Hepatocellular carcinoma (HCC) is a biologically and clinically heterogeneous cancer in which the spatial organization of the tumor microenvironment dictates progression, immune escape, and therapeutic response. Traditional genomic and transcriptomic profiling have revealed key molecular pathways, yet they do not capture the spatial relationships that govern tumor-immune-stromal interactions. Spatial omics technologies now bridge this gap, allowing molecular profiling within intact tissue architecture and revealing how cellular neighborhoods, immune barriers, and stromal niches shape tumor behavior. In this review, we summarize recent advances in technologies like spatial transcriptomics, proteomics, genomics, epigenomics, and metabolomics as applied to HCC. We discuss how these technologies have illuminated the spatial dynamics of the invasive margin, macrophage and fibroblast niches, and immune evasion, identifying both prognostic and predictive biomarkers. We further highlight how spatially resolved analyses have uncovered previously unrecognized axes of communication between cancer cells and key stromal and parenchymal populations that were not apparent from bulk or single-cell molecular analyses alone.

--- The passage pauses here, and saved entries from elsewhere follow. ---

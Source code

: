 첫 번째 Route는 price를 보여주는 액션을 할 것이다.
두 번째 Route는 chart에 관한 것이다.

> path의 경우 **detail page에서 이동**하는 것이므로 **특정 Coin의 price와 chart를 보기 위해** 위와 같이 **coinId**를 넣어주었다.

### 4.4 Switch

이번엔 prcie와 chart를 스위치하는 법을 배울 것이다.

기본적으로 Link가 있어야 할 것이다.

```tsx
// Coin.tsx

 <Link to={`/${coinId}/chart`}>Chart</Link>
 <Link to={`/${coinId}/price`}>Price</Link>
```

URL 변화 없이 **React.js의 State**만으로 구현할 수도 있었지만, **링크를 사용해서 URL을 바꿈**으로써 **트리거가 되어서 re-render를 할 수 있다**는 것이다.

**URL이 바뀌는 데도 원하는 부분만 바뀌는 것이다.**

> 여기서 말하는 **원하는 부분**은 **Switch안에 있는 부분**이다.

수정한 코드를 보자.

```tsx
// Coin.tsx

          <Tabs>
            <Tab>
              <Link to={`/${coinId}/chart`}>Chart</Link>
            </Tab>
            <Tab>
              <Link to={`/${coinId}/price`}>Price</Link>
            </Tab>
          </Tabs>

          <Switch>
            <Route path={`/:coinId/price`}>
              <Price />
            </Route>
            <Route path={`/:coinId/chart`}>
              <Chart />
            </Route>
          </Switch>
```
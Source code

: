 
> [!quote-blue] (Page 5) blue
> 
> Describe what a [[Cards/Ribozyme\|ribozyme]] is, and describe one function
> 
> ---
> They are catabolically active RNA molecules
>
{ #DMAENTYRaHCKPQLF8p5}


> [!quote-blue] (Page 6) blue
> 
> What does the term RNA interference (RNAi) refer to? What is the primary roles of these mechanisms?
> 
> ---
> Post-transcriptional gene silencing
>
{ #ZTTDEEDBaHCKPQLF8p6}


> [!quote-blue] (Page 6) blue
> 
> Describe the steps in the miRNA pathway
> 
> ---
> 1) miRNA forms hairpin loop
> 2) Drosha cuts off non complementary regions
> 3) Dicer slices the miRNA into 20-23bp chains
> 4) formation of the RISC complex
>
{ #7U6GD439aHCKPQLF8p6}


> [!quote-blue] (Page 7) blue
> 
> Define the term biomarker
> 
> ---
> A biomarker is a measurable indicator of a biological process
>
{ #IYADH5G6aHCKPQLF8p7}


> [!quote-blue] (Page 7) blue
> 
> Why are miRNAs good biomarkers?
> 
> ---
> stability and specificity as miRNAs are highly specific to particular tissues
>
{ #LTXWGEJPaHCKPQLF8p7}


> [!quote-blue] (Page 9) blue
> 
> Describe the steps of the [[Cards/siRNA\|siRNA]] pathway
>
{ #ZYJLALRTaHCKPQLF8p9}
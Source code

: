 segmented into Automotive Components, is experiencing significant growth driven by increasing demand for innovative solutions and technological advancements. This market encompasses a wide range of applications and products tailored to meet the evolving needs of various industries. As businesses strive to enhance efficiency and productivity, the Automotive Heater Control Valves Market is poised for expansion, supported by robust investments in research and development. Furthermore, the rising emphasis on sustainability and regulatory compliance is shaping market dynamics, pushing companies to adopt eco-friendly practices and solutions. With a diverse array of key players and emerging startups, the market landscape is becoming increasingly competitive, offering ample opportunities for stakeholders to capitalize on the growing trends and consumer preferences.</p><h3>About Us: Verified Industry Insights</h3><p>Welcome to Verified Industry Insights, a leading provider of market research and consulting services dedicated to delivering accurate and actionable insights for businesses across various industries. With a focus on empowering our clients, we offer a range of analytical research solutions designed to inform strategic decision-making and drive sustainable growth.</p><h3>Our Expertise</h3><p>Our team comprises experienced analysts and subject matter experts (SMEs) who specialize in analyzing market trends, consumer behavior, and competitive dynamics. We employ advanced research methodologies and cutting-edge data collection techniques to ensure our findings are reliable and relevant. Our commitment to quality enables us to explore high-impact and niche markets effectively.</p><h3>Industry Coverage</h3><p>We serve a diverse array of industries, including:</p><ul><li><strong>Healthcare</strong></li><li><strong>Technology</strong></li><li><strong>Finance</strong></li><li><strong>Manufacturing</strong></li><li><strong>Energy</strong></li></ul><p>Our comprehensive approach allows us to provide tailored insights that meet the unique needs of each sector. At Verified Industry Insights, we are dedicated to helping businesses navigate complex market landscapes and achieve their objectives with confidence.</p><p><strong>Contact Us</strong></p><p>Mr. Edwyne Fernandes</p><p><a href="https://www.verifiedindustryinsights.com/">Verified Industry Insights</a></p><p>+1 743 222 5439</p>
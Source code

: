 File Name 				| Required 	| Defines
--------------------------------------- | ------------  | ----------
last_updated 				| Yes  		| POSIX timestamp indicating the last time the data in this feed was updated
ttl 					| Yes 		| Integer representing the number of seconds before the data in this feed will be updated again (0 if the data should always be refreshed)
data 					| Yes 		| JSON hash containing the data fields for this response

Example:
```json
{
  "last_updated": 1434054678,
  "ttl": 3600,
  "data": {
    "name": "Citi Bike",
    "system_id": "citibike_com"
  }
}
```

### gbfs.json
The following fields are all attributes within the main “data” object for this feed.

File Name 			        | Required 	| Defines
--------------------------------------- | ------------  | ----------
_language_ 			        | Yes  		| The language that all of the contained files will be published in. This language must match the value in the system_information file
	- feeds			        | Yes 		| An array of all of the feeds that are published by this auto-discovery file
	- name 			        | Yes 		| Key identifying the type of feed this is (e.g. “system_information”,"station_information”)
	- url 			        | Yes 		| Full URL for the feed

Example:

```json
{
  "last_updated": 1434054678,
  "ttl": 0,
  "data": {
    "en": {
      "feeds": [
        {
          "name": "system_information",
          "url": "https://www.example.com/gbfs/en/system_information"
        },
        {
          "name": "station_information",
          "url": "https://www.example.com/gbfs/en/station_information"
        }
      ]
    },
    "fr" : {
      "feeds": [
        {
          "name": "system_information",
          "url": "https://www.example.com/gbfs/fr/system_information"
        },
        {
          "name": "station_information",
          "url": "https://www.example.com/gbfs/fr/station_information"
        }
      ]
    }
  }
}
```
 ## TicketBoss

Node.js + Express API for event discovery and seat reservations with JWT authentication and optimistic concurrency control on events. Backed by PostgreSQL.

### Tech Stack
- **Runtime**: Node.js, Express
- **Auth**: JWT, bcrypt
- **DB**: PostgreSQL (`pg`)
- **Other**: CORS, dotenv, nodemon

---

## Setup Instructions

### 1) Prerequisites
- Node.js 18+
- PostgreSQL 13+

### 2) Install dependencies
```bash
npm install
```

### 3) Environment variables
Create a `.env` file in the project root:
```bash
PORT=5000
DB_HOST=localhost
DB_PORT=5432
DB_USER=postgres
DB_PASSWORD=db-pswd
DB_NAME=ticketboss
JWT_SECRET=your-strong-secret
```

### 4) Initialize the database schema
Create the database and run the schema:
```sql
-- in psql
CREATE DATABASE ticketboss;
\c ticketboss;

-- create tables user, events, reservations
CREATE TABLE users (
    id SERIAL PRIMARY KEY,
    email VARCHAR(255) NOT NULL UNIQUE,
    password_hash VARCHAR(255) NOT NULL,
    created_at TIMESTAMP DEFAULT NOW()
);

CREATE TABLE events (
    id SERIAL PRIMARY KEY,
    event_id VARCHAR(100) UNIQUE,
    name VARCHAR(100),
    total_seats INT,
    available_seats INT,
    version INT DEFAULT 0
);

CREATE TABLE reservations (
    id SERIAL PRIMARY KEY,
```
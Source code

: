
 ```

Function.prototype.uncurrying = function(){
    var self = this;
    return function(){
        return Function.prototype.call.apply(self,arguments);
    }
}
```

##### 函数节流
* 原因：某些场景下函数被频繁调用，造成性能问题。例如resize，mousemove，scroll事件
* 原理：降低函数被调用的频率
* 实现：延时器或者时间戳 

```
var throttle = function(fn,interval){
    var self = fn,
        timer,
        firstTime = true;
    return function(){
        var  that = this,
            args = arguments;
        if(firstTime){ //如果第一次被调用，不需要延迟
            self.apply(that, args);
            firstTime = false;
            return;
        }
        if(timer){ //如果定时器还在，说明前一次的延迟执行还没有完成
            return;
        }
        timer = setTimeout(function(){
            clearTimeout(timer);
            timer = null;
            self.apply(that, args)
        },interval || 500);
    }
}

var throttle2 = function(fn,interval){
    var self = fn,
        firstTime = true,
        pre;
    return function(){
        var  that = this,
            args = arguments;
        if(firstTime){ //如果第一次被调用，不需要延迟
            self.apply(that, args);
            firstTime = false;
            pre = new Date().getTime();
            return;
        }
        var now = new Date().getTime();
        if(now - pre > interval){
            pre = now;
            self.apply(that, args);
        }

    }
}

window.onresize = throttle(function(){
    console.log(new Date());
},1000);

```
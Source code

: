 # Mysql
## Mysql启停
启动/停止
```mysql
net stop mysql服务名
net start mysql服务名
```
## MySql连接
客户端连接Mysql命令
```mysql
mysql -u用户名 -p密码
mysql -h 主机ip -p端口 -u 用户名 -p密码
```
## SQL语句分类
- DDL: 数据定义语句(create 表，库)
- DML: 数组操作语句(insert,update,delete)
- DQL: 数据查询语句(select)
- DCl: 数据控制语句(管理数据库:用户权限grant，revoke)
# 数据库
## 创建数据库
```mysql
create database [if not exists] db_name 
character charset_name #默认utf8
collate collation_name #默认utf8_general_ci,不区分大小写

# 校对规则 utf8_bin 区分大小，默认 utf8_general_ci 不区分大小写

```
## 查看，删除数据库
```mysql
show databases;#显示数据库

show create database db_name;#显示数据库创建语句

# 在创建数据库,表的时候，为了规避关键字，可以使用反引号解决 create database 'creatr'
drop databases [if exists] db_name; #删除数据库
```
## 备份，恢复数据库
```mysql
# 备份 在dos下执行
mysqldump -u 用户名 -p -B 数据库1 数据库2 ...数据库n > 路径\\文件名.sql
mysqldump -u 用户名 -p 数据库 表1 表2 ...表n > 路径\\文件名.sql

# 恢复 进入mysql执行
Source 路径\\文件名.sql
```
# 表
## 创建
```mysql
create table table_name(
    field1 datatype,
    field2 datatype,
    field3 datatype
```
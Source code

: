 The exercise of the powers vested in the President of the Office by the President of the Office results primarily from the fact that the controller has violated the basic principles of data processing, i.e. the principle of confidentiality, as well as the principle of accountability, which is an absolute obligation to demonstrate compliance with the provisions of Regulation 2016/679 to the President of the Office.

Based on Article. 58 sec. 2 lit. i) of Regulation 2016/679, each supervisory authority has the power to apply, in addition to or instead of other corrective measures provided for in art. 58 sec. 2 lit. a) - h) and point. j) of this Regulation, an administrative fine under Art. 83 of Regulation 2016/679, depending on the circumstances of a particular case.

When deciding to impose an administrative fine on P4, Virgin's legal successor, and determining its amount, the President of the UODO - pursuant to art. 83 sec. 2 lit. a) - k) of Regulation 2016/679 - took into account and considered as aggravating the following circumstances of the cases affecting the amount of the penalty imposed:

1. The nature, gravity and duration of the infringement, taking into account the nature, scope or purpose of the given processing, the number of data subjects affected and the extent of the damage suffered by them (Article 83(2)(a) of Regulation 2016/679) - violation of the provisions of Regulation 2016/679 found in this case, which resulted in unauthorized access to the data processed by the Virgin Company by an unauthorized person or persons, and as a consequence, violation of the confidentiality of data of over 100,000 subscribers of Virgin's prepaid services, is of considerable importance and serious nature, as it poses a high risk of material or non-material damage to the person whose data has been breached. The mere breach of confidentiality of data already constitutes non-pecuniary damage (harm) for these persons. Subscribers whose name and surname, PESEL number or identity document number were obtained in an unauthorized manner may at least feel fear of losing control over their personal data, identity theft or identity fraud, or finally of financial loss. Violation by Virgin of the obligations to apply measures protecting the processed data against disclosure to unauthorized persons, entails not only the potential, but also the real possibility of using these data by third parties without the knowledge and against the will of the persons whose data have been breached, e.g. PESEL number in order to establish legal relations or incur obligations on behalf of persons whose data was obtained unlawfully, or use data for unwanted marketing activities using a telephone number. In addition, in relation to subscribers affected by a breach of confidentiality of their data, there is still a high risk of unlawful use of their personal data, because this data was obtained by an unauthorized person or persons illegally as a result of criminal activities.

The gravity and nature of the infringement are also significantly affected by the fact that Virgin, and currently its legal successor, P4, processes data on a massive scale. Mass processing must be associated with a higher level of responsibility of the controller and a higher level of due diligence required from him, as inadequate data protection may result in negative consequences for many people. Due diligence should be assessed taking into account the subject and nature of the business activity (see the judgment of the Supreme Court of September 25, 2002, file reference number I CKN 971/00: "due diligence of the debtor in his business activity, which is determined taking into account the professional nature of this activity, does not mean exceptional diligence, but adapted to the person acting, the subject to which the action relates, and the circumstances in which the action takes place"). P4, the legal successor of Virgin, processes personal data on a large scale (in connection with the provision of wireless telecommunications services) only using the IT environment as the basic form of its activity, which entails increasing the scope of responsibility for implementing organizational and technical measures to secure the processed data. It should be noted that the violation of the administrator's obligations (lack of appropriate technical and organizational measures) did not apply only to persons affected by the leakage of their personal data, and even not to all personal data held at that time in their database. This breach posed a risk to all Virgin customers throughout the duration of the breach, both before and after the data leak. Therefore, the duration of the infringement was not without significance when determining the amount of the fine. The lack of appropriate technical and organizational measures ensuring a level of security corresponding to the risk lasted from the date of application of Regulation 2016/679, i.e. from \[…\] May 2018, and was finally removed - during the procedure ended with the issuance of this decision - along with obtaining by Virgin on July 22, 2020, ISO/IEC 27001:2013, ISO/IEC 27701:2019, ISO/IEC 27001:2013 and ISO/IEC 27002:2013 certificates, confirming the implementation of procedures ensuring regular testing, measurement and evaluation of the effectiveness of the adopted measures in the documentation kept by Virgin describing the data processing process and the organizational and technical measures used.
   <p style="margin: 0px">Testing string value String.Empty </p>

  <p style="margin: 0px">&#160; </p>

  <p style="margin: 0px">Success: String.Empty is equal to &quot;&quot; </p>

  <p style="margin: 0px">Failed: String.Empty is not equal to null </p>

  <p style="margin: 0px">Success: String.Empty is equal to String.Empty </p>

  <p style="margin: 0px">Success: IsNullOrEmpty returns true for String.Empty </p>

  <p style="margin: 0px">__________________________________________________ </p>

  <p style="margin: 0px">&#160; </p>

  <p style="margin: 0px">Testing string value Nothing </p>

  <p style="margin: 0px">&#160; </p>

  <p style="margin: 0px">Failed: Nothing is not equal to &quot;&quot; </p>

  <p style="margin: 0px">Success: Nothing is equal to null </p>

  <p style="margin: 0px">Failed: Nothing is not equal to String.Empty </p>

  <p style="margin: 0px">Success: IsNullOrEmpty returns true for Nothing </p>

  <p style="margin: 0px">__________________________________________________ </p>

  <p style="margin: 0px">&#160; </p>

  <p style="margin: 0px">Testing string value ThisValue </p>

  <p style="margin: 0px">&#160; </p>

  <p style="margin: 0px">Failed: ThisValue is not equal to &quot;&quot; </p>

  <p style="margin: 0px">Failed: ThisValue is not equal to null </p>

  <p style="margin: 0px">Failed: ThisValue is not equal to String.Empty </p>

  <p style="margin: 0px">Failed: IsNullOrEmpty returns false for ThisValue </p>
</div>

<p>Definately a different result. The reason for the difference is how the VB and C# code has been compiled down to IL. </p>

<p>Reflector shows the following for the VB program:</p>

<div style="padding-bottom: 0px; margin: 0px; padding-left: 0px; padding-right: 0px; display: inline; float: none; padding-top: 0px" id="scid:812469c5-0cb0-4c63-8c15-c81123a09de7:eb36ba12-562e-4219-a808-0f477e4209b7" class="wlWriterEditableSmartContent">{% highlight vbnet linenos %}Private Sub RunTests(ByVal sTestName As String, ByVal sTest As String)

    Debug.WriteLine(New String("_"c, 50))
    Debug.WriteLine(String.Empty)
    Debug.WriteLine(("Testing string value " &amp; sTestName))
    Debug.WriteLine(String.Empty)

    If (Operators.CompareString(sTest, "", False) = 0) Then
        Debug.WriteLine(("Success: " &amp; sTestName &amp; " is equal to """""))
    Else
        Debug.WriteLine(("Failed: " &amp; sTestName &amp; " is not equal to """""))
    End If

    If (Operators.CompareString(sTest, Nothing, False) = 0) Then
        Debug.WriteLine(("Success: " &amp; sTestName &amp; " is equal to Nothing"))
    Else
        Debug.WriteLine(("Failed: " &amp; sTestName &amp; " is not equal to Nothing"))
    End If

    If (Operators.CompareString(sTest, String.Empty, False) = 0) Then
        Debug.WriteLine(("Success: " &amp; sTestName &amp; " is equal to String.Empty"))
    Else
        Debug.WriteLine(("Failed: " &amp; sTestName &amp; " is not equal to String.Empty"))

These spatially mapped ligand-receptor networks reveal coordinated signaling circuits that define targetable mechanisms of resistance and progression within the microenvironment. Finally, we explore the translational implications where spatial signatures may guide risk stratification, treatment selection, and clinical trial design. By integrating spatial architecture with molecular function, spatial omics is transforming our understanding of liver cancer biology and paving the way for spatially informed precision oncology.